CRTO受験記(2025年5月)

Zero-Point SecurityのCRTOに合格したのでその記録です。

筆者の背景・受験の理由

普段はセキュリティエンジニアとして働いており、主な業務として脆弱性診断やペネトレーションに従事しています。仕事上でC2フレームワークを取り扱うことも多く、有名なCobalt Strikeの体系的な知識を得るためにコースを受講することにしました。

 

CRTOとは

Certified Red Team Operator(CRTO)はZero-Point Securityが提供する資格です。正式な資格名称はRed Team Operatorですが、慣例としてCRTOと呼ばれています。よって本記事でもコースをRTO、資格をCRTOとして呼称します。RTOではオンラインコースとラボを使用して学習を進めていくことになります。

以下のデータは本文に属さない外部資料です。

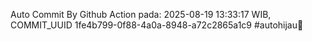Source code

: Auto Commit By Github Action pada: 2025-08-19 13:33:17 WIB, COMMIT_UUID 1fe4b799-0f88-4a0a-8948-a72c2865a1c9 #autohijau🗿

なお、つい先日新サイトが公開されました。New Site Launchのブログ記事で説明されている通り、コース・ラボのプラットフォームも刷新され試験形式も変更となりました。よって、ここで説明する内容はすでに古いものになっています。悲しい。

 

コース・ラボ

コースではCourse Curriculumに記載の内容が説明されます。初期侵害から権限昇格、永続化や横展開まで一通りの侵害方法を学習することができます。基本的には文章ですが一部は動画で説明されており、UI上でどのような操作を行うのか分かりやすくなっています。また、コマンドの例も充実しているためラボで試す際も再現しやすくなっています。

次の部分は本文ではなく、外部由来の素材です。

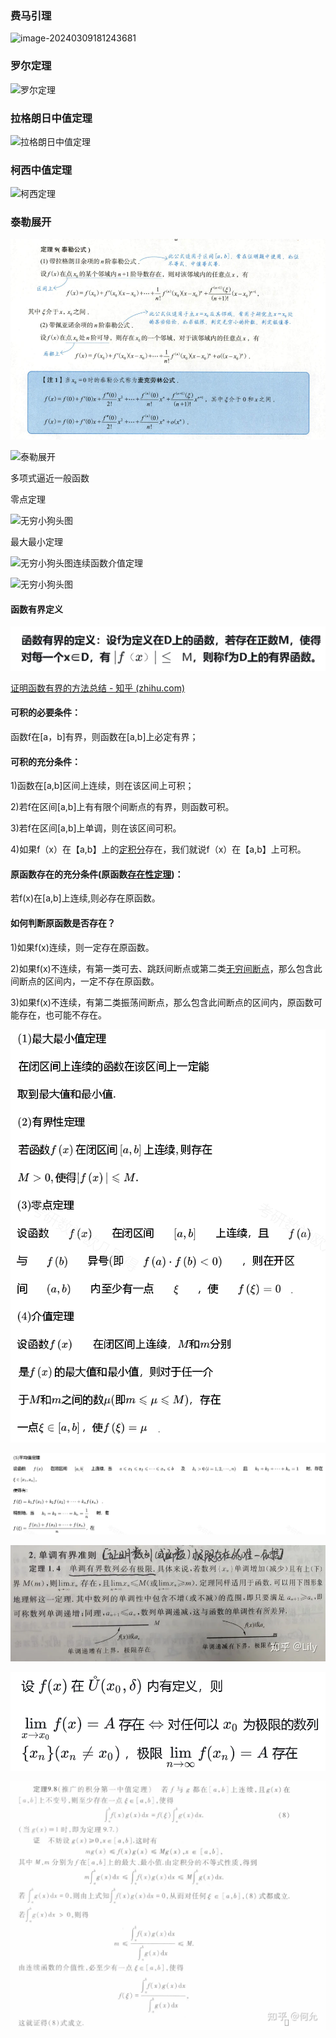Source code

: ### 费马引理

![image-20240309181243681](E:\Typora\笔记\image\考研数学知识点\费马引理.png)

### 罗尔定理

![罗尔定理](E:\Typora\笔记\image\考研数学知识点\罗尔定理.png)

### 拉格朗日中值定理

![拉格朗日中值定理](E:\Typora\笔记\image\考研数学知识点\拉格朗日中值定理.png)

### 柯西中值定理

![柯西定理](E:\Typora\笔记\image\考研数学知识点\柯西中值定理.png)

### 泰勒展开

![](./../image/%E8%80%83%E7%A0%94%E6%95%B0%E5%AD%A6%E7%9F%A5%E8%AF%86%E7%82%B9/%E6%B3%B0%E5%8B%92.png)

![泰勒展开](E:\Typora\笔记\image\考研数学知识点\泰勒展开.png)

多项式逼近一般函数

零点定理

![无穷小狗头图](E:\Typora\笔记\image\考研数学知识点\零点定理.png)

最大最小定理

![无穷小狗头图](E:\Typora\笔记\image\考研数学知识点\最大最小定理.png)连续函数介值定理

![无穷小狗头图](E:\Typora\笔记\image\考研数学知识点\介值定理.png)

#### 函数有界定义

![](./../image/%E8%80%83%E7%A0%94%E6%95%B0%E5%AD%A6%E7%9F%A5%E8%AF%86%E7%82%B9/%E5%87%BD%E6%95%B0%E6%9C%89%E7%95%8C%E5%AE%9A%E4%B9%89.png)

[证明函数有界的方法总结 - 知乎 (zhihu.com)](https://zhuanlan.zhihu.com/p/338277946)

#### 可积的必要条件：

函数f在[a，b]有界，则函数在[a,b]上必定有界；

#### 可积的充分条件：

1)函数在[a,b]区间上连续，则在该区间上可积；

2)若f在区间[a,b]上有有限个间断点的有界，则函数可积。

3)若f在区间[a,b]上单调，则在该区间可积。

4)如果f（x）在【a,b】上的[定积分](https://www.zhihu.com/search?q=定积分&search_source=Entity&hybrid_search_source=Entity&hybrid_search_extra={"sourceType"%3A"answer"%2C"sourceId"%3A1693943331})存在，我们就说f（x）在【a,b】上可积。

#### 原函数存在的充分条件(原函数[存在性定理](https://www.zhihu.com/search?q=存在性定理&search_source=Entity&hybrid_search_source=Entity&hybrid_search_extra={"sourceType"%3A"answer"%2C"sourceId"%3A1693943331}))：

若f(x)在[a,b]上连续,则必存在原函数。

#### 如何判断原函数是否存在？

1)如果f(x)连续，则一定存在原函数。

2)如果f(x)不连续，有第一类可去、跳跃间断点或第二类[无穷间断点](https://www.zhihu.com/search?q=无穷间断点&search_source=Entity&hybrid_search_source=Entity&hybrid_search_extra={"sourceType"%3A"answer"%2C"sourceId"%3A1693943331})，那么包含此间断点的区间内，一定不存在原函数。

3)如果f(x)不连续，有第二类振荡间断点，那么包含此间断点的区间内，原函数可能存在，也可能不存在。

![](./../image/%E8%80%83%E7%A0%94%E6%95%B0%E5%AD%A6%E7%9F%A5%E8%AF%86%E7%82%B9/%E6%AC%A7%E5%87%A0%E9%87%8C%E5%BE%97%E5%AE%9A%E7%90%86.png)

<img src="./../image/%E8%80%83%E7%A0%94%E6%95%B0%E5%AD%A6%E7%9F%A5%E8%AF%86%E7%82%B9/%E6%AC%A7%E5%87%A0%E9%87%8C%E5%BE%97%E5%AE%9A%E7%90%862.png" style="zoom: 100%;" />

![](./../image/%E8%80%83%E7%A0%94%E6%95%B0%E5%AD%A6%E7%9F%A5%E8%AF%86%E7%82%B9/%E5%8D%95%E8%B0%83%E6%9C%89%E7%95%8C.jpg)

  

![](./../image/%E8%80%83%E7%A0%94%E6%95%B0%E5%AD%A6%E7%9F%A5%E8%AF%86%E7%82%B9/%E6%B5%B7%E6%B6%85%E5%AE%9A%E7%90%86.png)

![](./../image/%E8%80%83%E7%A0%94%E6%95%B0%E5%AD%A6%E7%9F%A5%E8%AF%86%E7%82%B9/%E7%A7%AF%E5%88%86%E4%B8%AD%E5%80%BC%E5%AE%9A%E7%90%86.jpg)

ラボではCobalt Strikeを使用し、コースで説明された内容を実際に手を動かして試すことができます。OSCPのようなチャレンジラボではないため試行錯誤して攻撃パスを構築する必要はなく、手順をなぞって確認する形となります。

不明点があればDiscordかコミュニティサイトで質問することができます。なにか疑問点がある場合、その2つで検索するとヒントが見つかることが多いため、詰まったら検索すると効率的に学習を進めることができます。

 

勉強方法

まずはコースを一通り読みました。スマホでも読みやすくGoogle翻訳も使えるので移動中や休憩時間に読み進めていました。次に動画を一通り眺め、知らない操作が登場しないか確認を行いました。

その後ようやくラボに着手し、まずはDefenderが無効な状態で基本的なCobalt Strikeの操作に慣れました。初期マシン(wkstn-1,2)でリスナーの設定やペイロードの生成、beaconの操作方法をある程度理解することに努めましたが、その先の各種攻撃手法はOSCPやCRTPで既知の内容だったのでスキップしました。

ある程度Cobalt Strikeの操作に慣れたところでDefenderを有効にして、各種操作やツールが使用可能か確認しました。C2プロファイルやペイロードのカスタム等、ここには結構な時間をかけました。その後全体的にラボを流して問題ないことを確認し、試験に臨むことにしました。

スケジュール

2024年11月30日にBlack FridayでRed Team Courses(RTO1,2のセット)を購入しました。その後ゆったりとコースのテキスト・動画を眺め、2025年5月7日に30日(ラボ40時間)を購入し、ラボで学習を進めました。ちなみに貧乏性が災いしラボは11.2/40時間しか使いませんでした。しっかり準備してラボの起動を短くすればもう少し節約できるかと思います。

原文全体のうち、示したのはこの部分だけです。